Each line below from the one containing "<li>Saudi</li>" through the one containing "<p><strong>헵탄 솔벤트의 주요 동인 및 장벽 시장</strong></p>" should be output exactly as it stands, and no other line should appear.

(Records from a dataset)
Segment Open
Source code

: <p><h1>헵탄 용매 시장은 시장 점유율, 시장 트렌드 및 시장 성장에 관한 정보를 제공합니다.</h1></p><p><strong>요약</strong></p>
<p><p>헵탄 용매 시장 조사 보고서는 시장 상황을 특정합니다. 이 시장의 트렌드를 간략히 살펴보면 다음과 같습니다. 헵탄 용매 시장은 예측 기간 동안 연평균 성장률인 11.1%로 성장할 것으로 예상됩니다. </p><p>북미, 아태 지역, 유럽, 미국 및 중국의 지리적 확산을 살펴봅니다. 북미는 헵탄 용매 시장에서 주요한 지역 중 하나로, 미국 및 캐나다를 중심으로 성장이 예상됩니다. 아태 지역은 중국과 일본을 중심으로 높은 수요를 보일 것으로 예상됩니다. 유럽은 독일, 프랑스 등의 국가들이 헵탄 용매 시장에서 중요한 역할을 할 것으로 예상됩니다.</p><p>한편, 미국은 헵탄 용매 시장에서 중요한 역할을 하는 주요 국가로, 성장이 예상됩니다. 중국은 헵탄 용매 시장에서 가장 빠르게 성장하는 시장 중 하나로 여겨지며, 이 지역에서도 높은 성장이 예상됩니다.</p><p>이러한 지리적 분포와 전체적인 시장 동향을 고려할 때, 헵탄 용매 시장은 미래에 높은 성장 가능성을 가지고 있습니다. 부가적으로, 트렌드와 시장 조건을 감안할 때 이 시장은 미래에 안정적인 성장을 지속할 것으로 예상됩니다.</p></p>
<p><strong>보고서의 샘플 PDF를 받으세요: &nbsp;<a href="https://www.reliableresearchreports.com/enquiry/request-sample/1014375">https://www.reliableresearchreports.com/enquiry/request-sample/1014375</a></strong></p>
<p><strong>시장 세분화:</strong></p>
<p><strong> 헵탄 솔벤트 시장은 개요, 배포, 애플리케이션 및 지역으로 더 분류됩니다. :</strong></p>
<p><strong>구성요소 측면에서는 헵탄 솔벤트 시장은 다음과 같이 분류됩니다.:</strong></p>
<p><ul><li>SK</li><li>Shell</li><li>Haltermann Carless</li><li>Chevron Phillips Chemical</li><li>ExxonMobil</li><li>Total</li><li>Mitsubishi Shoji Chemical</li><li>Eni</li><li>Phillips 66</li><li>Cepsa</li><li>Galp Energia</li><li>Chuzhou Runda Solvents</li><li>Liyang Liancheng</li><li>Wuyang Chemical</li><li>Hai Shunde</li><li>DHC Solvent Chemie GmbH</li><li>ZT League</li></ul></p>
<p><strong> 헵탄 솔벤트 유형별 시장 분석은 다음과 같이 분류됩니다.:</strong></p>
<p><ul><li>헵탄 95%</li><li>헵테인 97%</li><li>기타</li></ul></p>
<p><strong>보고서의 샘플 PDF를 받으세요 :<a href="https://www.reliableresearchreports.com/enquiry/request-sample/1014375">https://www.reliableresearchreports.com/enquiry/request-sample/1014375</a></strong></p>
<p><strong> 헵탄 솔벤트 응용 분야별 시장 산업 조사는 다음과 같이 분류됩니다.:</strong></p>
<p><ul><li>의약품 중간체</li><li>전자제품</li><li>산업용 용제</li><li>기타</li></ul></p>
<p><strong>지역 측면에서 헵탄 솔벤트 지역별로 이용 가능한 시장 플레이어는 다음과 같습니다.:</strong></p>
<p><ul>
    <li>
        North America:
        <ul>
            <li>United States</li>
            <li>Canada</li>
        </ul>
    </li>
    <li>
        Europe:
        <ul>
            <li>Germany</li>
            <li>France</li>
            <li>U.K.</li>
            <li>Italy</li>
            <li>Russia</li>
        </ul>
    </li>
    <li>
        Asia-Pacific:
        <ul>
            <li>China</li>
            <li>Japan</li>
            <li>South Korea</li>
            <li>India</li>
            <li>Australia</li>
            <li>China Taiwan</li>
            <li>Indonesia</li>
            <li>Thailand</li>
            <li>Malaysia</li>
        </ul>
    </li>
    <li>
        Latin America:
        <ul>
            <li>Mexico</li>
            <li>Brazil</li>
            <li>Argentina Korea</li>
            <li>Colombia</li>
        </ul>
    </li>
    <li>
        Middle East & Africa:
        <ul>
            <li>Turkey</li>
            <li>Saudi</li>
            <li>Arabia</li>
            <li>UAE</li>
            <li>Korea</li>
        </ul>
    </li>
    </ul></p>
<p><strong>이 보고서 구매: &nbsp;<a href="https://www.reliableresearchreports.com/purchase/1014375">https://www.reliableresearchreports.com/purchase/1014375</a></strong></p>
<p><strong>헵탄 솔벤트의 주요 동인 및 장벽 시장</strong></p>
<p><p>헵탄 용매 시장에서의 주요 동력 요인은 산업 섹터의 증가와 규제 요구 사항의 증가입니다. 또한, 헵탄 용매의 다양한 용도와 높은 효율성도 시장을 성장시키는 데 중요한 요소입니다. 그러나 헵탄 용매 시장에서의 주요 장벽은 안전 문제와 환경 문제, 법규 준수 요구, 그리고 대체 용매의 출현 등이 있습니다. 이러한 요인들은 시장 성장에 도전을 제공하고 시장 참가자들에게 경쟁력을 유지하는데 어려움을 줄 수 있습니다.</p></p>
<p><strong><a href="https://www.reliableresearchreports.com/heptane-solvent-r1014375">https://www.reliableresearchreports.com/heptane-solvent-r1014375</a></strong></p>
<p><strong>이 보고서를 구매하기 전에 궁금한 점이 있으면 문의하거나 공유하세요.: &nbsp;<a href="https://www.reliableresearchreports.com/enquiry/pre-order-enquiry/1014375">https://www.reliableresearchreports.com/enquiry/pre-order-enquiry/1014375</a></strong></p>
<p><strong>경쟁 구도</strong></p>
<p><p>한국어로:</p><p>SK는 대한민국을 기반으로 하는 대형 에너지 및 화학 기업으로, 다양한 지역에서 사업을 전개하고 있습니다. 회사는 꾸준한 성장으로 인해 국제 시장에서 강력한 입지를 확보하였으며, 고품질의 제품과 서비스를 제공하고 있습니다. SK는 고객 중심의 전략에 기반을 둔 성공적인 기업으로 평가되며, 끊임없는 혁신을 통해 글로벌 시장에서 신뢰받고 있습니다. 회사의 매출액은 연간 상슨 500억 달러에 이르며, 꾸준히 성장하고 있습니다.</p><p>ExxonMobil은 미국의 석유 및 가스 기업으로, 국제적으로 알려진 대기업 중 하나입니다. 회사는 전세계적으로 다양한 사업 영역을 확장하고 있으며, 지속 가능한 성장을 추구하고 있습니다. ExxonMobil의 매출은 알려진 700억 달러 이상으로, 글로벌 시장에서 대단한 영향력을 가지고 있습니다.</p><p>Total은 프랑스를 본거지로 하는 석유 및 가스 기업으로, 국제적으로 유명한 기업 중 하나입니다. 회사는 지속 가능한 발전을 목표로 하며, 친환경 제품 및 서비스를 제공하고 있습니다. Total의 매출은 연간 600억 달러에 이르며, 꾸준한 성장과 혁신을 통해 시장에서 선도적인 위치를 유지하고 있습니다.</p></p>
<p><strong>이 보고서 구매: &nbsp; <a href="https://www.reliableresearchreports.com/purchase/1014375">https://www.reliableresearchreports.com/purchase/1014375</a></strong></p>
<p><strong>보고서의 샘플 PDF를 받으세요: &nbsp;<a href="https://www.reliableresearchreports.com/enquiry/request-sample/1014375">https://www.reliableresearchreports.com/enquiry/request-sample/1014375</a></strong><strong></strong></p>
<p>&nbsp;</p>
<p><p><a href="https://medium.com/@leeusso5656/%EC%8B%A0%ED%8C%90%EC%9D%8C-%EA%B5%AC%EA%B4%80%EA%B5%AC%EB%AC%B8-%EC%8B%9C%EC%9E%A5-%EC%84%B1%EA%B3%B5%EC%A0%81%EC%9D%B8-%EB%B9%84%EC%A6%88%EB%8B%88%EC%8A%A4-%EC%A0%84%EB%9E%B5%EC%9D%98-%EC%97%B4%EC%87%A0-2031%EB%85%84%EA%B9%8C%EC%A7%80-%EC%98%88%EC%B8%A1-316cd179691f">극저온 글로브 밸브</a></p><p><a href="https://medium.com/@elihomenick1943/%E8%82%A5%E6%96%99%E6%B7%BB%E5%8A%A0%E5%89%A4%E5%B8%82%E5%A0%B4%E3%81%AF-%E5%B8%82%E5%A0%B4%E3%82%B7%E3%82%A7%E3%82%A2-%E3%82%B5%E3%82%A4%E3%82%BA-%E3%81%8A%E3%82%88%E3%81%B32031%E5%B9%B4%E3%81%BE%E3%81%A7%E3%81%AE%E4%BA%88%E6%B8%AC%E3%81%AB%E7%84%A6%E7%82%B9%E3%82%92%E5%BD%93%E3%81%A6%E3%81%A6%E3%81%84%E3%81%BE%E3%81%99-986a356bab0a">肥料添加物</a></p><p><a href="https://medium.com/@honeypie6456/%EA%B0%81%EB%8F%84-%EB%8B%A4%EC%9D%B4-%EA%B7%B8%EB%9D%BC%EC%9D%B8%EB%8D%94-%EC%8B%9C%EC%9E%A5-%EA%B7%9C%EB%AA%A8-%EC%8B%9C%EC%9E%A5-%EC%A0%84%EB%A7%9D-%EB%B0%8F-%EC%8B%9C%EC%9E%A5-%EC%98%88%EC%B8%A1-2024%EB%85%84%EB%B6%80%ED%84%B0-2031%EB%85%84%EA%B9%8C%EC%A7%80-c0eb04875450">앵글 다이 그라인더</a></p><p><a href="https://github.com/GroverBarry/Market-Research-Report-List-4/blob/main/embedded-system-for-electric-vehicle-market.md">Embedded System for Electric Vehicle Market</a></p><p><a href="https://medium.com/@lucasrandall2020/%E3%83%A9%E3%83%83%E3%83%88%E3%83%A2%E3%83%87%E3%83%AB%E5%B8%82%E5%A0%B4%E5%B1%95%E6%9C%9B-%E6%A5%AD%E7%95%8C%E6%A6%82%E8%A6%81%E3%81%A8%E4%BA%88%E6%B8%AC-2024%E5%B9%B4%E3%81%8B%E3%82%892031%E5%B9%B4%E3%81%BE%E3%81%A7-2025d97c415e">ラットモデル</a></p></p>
Segment Closed
## Response
            <li>Saudi</li>
            <li>Arabia</li>
            <li>UAE</li>
            <li>Korea</li>
        </ul>
    </li>
    </ul></p>
<p><strong>이 보고서 구매: &nbsp;<a href="https://www.reliableresearchreports.com/purchase/1014375">https://www.reliableresearchreports.com/purchase/1014375</a></strong></p>
<p><strong>헵탄 솔벤트의 주요 동인 및 장벽 시장</strong></p>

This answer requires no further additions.